■ **What you are asked to do**
For this exercise, copy each line of the records that contains the word "Italic".

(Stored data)
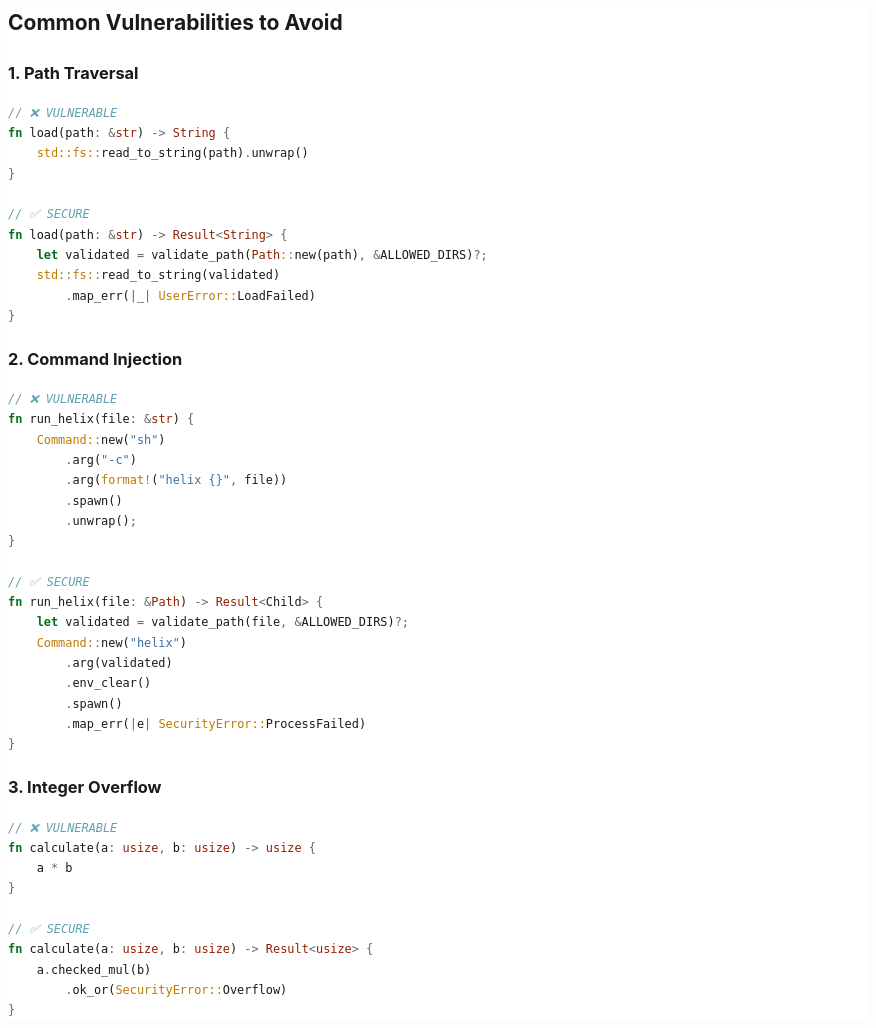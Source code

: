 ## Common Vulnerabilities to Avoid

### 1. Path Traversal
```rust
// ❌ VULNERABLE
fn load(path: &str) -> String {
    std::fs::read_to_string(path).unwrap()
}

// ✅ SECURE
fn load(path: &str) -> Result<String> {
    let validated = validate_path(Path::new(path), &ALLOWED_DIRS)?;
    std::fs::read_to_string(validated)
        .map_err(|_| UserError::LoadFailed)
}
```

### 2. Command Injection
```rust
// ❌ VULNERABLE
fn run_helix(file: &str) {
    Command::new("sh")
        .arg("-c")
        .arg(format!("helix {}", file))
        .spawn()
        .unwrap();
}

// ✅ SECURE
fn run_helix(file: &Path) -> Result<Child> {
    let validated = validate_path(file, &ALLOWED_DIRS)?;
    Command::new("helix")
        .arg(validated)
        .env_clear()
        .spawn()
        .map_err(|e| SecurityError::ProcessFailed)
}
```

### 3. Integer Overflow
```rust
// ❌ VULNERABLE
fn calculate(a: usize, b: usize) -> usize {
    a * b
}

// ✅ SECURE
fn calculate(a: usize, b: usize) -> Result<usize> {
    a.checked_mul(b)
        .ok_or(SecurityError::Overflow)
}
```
---
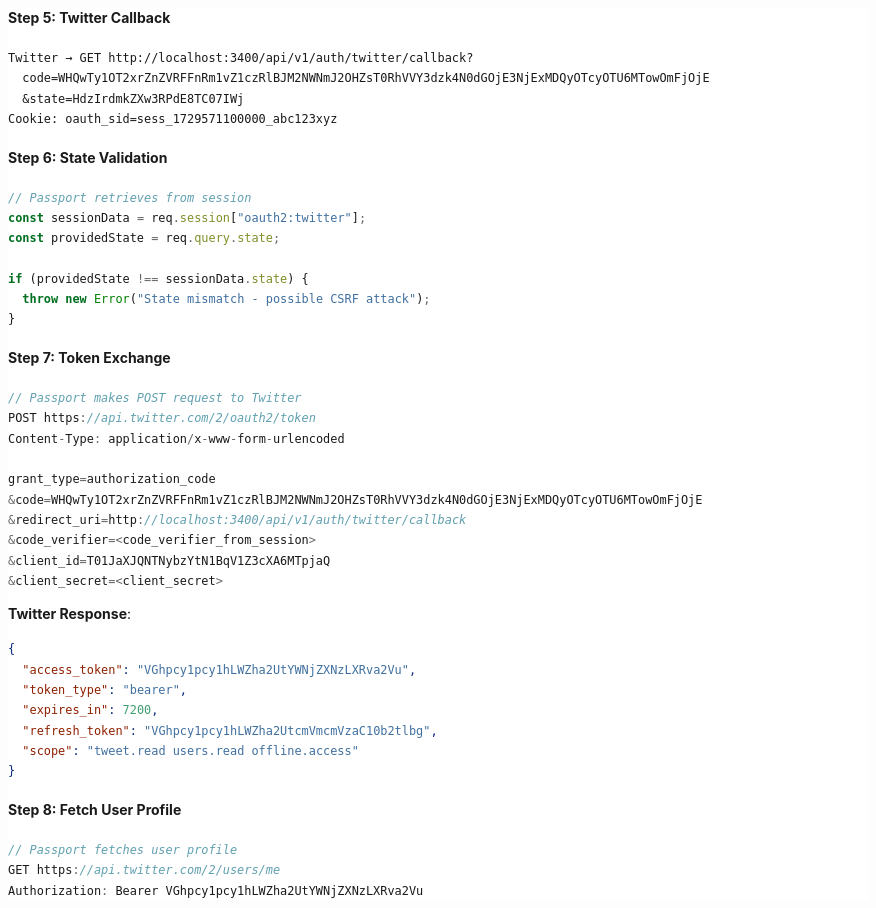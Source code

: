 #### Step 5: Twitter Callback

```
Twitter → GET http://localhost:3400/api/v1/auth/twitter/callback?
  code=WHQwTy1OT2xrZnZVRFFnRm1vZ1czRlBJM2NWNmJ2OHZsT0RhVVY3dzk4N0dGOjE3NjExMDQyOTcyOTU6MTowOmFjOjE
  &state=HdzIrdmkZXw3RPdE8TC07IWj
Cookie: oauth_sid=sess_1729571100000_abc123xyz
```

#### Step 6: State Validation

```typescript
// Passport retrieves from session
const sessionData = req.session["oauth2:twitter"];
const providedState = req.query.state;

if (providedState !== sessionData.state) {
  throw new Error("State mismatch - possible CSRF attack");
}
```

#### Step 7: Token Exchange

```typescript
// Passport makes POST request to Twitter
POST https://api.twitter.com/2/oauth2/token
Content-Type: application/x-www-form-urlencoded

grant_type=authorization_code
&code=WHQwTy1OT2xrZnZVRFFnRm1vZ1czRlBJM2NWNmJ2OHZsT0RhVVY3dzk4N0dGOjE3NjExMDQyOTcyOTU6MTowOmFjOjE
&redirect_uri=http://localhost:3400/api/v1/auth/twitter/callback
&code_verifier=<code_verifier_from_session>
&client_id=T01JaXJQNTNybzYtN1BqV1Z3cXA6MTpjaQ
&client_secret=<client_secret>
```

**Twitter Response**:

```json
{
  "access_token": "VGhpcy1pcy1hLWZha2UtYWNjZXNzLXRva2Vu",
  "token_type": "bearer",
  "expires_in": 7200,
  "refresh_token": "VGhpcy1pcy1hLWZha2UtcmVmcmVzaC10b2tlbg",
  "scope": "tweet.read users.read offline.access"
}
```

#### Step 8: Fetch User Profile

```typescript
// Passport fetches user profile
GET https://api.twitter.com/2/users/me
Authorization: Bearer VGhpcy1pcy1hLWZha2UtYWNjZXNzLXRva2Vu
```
==
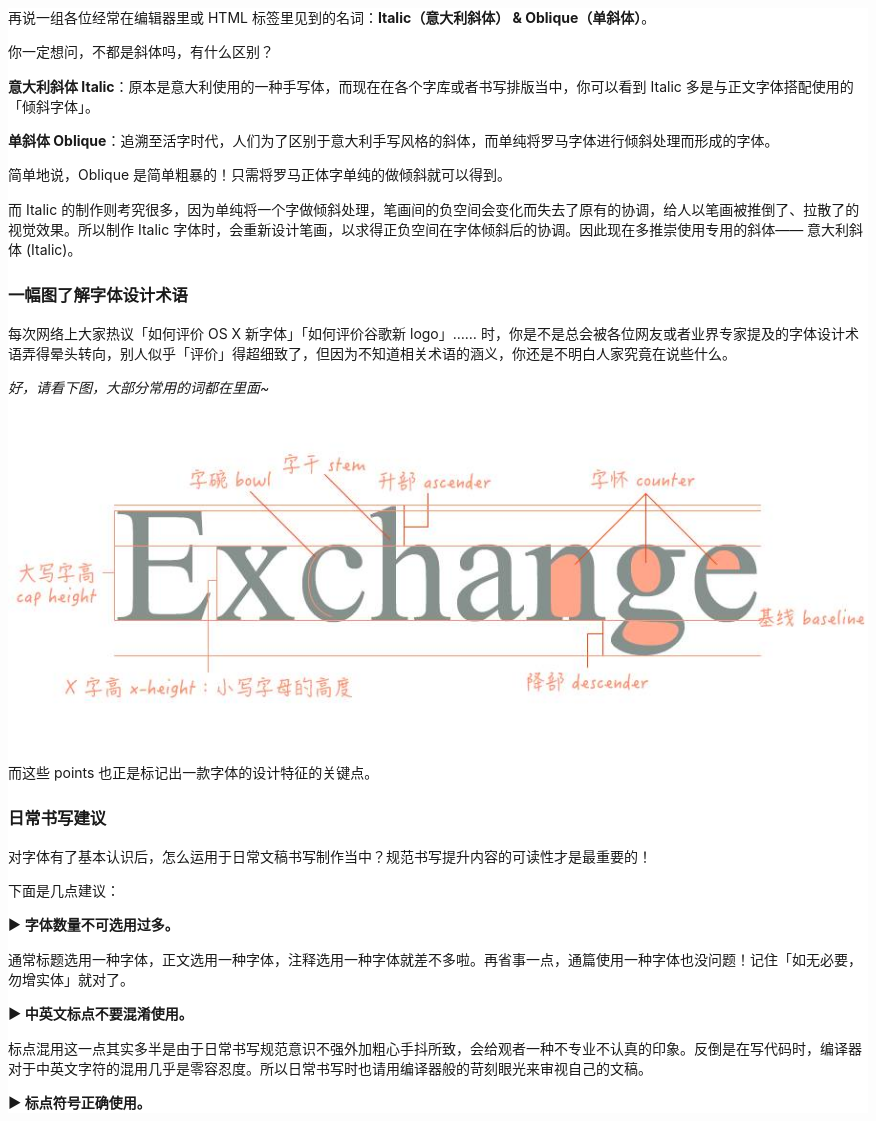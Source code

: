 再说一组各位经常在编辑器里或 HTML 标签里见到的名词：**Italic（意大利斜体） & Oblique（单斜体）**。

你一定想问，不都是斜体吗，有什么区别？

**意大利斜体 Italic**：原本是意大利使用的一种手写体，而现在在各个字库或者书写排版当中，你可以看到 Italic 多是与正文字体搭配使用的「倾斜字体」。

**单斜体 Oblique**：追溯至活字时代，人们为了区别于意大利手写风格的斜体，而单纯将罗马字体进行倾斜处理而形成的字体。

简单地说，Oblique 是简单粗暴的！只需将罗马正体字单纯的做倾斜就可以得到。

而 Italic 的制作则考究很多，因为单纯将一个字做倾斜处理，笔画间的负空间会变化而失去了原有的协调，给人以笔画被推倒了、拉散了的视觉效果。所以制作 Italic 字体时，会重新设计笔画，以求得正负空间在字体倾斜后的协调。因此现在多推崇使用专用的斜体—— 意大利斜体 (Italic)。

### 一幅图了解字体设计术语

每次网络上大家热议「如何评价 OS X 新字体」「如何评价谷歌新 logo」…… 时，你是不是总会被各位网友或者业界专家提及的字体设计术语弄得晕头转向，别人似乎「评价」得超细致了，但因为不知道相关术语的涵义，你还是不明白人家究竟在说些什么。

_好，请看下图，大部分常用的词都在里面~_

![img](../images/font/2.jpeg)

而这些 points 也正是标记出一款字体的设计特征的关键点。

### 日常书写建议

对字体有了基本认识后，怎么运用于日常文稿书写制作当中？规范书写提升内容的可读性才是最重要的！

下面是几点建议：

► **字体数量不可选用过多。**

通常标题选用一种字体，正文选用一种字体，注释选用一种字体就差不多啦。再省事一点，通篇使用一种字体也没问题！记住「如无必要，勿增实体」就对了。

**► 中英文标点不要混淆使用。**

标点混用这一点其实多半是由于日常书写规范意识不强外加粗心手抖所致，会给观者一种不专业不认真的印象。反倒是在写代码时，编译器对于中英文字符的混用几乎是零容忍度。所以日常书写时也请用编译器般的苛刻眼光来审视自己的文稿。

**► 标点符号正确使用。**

■ **Answer to the exercise**
: 再说一组各位经常在编辑器里或 HTML 标签里见到的名词：**Italic（意大利斜体） & Oblique（单斜体）**。
**意大利斜体 Italic**：原本是意大利使用的一种手写体，而现在在各个字库或者书写排版当中，你可以看到 Italic 多是与正文字体搭配使用的「倾斜字体」。
而 Italic 的制作则考究很多，因为单纯将一个字做倾斜处理，笔画间的负空间会变化而失去了原有的协调，给人以笔画被推倒了、拉散了的视觉效果。所以制作 Italic 字体时，会重新设计笔画，以求得正负空间在字体倾斜后的协调。因此现在多推崇使用专用的斜体—— 意大利斜体 (Italic)。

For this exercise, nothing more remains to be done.